Saturday, November 28, 2009

Nation & World

Iranian Protests a Direct Challenge to Khamenei

Obama administration officials have urged caution in a response to Iran

Posted July 1, 2009

The violence came as promised. As students from Tehran University continued to take to the streets last week to protest the disputed results of the nation's presidential election, Iran's powerful militias responded with baton beatings, tear gas, and gunfire. "Flexing muscle on the streets after the election is not right," warned Iran's supreme leader, Ayatollah Ali Khamenei, in the days before the bloodshed. "If they don't stop, the consequences of the chaos would be their responsibility."

Those consequences included casualties that resulted from the worst upheaval in Tehran in 30 years, as well as mass arrests last week, with more than 600 protesters jailed, according to Iranian government estimates. Some 70 professors were also detained after meeting with the chief presidential challenger, Mir Hossein Mousavi.

U.S. officials in Washington have been watching to see whether the crackdown would prompt Mousavi—a long-time insider—to back down or risk a bitter rift with Iran's ruling clerics. The protests have been a direct challenge to Khamenei, who validated the elections and dismissed charges of fraud, noting that "perhaps 100,000 or 500,000" votes might be in question, "but how could anyone tamper with 11 million votes?" Unmoved by this logic, Mousavi said that he would not relent, adding that he was determined to prove election fraud after incumbent President Mahmoud Ahmadinejad claimed 63 percent of the votes in what was widely considered to be a hotly contested election.

The question in Washington has been how best to respond. Obama administration officials urged caution; accusations of American meddling in Iran are a popular rallying tool for Iranian authorities. But as videos of the graphic death of Neda Agha-Soltan, an Iranian student, went viral, President Obama racheted up his rhetoric, declaring the United States "appalled and outraged."
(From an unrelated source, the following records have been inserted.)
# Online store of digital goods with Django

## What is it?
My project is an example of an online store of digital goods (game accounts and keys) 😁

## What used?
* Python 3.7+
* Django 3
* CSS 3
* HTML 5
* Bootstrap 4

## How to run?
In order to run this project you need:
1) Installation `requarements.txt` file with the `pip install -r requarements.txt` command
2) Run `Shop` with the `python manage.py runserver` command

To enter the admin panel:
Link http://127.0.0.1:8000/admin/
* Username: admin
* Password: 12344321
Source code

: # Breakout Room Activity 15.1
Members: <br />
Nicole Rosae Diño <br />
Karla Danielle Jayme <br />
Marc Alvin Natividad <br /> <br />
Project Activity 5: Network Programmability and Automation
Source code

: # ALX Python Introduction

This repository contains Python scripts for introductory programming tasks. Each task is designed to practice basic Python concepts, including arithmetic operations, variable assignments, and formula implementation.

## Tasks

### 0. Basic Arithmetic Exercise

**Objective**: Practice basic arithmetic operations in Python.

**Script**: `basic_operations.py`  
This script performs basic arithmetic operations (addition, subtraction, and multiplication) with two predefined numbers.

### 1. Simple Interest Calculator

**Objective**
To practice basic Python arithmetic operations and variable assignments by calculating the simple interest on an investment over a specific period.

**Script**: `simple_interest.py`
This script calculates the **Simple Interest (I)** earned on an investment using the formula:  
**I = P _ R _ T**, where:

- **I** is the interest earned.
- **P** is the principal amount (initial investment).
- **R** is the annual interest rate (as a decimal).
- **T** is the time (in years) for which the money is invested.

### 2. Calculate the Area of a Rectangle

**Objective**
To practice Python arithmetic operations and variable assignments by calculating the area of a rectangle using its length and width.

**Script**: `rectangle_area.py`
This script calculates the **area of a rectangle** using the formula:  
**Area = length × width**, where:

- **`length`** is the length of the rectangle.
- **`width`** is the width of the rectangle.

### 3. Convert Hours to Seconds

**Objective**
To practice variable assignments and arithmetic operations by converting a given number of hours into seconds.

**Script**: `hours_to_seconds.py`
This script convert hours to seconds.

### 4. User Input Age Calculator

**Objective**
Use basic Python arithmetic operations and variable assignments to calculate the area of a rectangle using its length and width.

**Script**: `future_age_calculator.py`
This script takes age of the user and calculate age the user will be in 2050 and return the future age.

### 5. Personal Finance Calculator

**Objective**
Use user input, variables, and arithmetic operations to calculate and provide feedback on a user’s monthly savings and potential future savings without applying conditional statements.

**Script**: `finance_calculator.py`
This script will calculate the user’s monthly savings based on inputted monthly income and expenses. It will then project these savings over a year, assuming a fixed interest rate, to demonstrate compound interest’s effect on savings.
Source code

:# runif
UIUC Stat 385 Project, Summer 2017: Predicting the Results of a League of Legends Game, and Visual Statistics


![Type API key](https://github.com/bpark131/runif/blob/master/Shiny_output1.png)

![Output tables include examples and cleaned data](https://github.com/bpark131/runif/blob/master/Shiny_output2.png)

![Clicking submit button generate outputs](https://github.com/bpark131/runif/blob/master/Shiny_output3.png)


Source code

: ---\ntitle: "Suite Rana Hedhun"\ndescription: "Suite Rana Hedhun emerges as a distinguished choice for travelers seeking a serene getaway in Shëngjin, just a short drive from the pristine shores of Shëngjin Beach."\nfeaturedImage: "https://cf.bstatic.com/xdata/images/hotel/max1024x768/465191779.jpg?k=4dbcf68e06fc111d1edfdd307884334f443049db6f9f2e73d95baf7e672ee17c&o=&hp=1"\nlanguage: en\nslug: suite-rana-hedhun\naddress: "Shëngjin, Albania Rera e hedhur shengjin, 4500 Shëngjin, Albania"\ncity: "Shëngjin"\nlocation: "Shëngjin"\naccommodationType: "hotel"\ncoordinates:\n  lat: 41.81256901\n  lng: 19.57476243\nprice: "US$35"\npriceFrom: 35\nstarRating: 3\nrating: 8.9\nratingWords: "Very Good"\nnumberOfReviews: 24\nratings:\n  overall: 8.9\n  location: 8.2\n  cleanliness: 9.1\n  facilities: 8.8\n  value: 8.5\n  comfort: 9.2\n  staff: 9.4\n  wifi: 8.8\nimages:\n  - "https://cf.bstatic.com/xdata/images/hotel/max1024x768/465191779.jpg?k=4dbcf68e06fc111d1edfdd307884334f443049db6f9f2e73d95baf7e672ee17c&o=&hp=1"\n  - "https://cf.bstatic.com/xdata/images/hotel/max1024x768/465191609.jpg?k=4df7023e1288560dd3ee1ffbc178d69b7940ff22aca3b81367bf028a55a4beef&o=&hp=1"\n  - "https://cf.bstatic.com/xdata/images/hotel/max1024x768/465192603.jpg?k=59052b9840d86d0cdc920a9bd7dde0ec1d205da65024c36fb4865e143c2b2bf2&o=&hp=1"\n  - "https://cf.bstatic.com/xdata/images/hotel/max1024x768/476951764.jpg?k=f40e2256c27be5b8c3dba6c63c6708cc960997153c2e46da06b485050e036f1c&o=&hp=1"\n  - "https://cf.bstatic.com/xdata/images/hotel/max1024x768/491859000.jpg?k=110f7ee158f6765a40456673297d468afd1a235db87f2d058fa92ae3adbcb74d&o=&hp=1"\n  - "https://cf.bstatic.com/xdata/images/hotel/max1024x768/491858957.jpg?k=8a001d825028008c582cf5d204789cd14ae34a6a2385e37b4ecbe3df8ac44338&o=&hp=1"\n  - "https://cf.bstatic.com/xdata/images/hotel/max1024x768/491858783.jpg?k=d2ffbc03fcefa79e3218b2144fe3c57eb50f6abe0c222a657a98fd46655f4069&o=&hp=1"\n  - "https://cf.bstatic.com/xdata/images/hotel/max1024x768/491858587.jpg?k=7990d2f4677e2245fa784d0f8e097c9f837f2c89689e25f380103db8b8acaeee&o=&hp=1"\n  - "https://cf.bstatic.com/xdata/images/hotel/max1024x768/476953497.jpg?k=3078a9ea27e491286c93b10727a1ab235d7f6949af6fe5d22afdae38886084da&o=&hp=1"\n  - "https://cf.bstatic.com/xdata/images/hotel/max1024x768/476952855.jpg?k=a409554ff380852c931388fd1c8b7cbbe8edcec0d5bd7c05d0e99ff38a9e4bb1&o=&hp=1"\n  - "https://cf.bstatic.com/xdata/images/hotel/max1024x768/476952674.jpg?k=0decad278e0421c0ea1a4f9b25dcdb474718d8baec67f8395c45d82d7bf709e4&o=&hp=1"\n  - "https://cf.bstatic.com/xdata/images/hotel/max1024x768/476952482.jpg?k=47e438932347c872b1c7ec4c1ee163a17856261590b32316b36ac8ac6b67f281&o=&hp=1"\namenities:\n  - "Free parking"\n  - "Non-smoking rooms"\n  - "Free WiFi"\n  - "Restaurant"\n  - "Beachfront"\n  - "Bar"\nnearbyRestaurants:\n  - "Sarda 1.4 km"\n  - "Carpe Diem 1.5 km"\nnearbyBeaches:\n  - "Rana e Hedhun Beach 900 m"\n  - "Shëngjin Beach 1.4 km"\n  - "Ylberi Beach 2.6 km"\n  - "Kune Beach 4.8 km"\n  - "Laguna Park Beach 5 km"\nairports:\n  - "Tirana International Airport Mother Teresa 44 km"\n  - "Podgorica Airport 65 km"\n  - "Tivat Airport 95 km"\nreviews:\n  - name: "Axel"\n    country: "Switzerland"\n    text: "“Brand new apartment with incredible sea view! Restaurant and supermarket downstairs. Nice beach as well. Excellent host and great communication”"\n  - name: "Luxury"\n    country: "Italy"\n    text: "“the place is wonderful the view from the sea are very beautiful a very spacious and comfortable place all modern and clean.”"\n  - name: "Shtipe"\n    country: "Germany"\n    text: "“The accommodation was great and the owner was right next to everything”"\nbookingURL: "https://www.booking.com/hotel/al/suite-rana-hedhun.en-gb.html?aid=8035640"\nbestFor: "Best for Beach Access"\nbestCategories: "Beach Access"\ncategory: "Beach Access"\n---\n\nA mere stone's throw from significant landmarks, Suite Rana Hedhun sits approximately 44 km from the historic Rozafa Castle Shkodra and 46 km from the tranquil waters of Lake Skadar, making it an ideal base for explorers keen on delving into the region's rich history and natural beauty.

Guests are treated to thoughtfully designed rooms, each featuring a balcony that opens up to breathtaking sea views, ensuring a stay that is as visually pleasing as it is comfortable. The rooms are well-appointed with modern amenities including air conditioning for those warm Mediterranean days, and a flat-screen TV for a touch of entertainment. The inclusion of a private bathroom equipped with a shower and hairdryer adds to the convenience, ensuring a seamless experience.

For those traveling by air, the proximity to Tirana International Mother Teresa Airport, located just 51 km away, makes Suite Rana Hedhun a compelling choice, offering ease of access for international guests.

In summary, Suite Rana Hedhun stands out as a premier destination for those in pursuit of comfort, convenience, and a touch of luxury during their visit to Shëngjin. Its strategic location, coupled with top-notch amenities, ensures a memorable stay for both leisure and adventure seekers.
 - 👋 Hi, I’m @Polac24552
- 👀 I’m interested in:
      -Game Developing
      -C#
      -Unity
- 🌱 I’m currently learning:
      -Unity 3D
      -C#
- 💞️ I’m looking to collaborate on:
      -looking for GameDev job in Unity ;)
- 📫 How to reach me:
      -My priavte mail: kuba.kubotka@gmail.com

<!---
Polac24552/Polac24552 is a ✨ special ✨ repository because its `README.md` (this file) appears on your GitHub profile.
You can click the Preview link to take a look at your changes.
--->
The impact of this sharper tone remains to be seen in Washington, where U.S. officials have been hoping to restart talks with Iran on its nuclear program. Ahmadinejad warned that there would be "nothing left to talk about" if Obama kept up his comments. Across town at a conference of the military heads of several Persian Gulf states, Defense Secretary Robert Gates last week called on gulf states to support Iraq and, in so doing, help to curtail Iranian aggression. The U.S. military has long accused Iran of providing arms to Shiite militias in Iraq, and Gates noted that Iran's "regional meddling has already cost far too many lives." The remarks tacitly acknowledge, however, that Iran still has the ability to stir up violence in Iraq during a fragile time. This did not stop U.S. officials from issuing another eyebrow-raising warning: Iran's future "must not include a nuclear weapon," and to ensure that aim, Gates said, America "will take action by conducting counterterrorism operations and sharing intelligence for the interdiction of illegal shipments of weapons or materiel."

The threats are not empty, U.S. defense officials promise. Iranian authorities said the same of their own warnings to protesters. Last week, however, the demonstrators continued to gather in the streets and, in the evening, to shout, "Down with the dictators," from their rooftops.